[Dataset items]
-*-*-

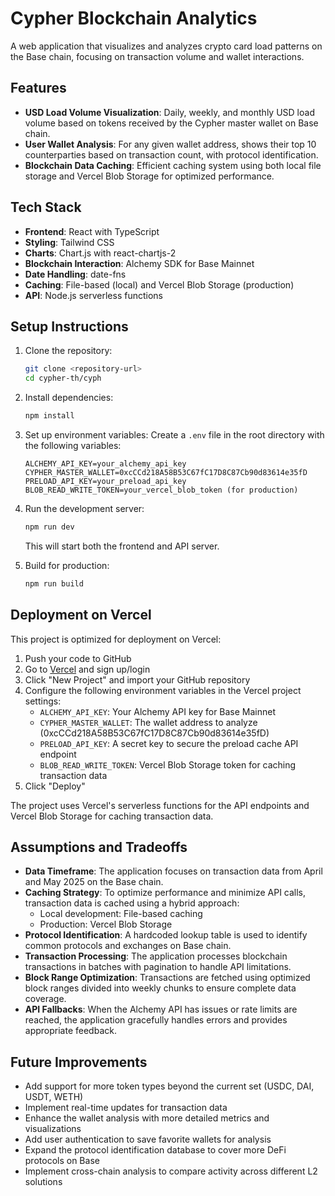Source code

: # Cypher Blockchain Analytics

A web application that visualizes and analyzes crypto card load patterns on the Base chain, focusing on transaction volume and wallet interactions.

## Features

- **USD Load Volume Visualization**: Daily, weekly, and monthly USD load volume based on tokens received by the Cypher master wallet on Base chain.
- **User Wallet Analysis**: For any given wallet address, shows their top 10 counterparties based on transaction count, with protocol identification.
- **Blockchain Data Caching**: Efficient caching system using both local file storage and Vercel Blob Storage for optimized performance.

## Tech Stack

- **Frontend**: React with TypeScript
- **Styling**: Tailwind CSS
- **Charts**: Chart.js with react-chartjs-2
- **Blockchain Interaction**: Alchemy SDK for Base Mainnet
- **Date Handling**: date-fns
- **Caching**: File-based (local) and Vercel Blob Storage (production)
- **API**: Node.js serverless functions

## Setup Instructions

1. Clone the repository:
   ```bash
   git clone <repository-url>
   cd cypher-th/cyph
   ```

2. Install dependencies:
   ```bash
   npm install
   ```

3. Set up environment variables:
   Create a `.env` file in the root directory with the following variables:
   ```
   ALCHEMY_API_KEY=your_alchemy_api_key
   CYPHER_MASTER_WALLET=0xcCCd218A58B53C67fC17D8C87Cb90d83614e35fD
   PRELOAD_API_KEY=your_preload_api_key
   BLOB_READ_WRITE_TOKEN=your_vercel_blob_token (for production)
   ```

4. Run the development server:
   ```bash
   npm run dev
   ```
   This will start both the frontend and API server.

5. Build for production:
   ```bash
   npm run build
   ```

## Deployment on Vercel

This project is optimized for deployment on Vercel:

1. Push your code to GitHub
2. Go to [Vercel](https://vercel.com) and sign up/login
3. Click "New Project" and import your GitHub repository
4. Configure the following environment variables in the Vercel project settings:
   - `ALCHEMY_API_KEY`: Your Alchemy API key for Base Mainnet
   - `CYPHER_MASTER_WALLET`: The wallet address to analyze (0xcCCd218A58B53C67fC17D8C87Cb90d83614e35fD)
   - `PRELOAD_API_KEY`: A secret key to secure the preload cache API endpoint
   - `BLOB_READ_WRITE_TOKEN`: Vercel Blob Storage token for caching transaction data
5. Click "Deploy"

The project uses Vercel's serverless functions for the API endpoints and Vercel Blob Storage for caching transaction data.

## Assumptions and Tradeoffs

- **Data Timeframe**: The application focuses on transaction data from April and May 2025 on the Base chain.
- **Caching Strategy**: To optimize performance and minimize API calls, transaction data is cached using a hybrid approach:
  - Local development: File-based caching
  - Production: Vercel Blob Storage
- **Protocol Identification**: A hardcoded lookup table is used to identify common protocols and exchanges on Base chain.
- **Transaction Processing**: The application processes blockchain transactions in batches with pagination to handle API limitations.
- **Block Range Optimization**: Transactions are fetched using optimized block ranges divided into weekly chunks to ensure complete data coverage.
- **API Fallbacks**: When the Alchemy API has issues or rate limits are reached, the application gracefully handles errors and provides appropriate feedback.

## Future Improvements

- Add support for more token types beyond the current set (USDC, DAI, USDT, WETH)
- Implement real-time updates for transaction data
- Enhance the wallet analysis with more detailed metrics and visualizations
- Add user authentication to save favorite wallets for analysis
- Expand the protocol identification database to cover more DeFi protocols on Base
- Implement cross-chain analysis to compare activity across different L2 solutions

-*-*-

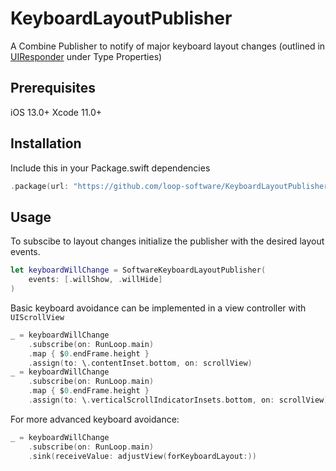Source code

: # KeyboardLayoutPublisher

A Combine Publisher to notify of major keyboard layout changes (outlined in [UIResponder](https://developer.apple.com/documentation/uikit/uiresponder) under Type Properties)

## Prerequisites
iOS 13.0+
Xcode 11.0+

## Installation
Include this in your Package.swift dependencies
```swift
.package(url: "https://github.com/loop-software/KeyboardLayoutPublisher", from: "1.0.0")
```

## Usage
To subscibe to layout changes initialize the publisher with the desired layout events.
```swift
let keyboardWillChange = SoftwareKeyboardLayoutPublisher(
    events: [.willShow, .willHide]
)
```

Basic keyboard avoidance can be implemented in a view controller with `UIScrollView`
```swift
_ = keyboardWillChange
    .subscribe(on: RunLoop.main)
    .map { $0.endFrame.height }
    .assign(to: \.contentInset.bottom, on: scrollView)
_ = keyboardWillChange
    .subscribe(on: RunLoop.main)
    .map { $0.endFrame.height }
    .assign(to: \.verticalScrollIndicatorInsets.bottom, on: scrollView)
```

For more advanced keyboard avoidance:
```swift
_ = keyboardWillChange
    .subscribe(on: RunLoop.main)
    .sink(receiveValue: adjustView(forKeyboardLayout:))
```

-*-*-

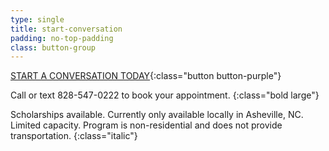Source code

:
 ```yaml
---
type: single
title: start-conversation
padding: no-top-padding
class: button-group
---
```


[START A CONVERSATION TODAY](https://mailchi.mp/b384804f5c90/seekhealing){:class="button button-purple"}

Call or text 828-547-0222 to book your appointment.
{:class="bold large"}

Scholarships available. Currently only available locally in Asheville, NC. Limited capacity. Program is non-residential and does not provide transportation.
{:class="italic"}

-*-*-

WORK TO BE COMPLETED:
Answer with one number only, the count of lines in the entries above that hold the string "events".

EXERCISE OUTPUT:
2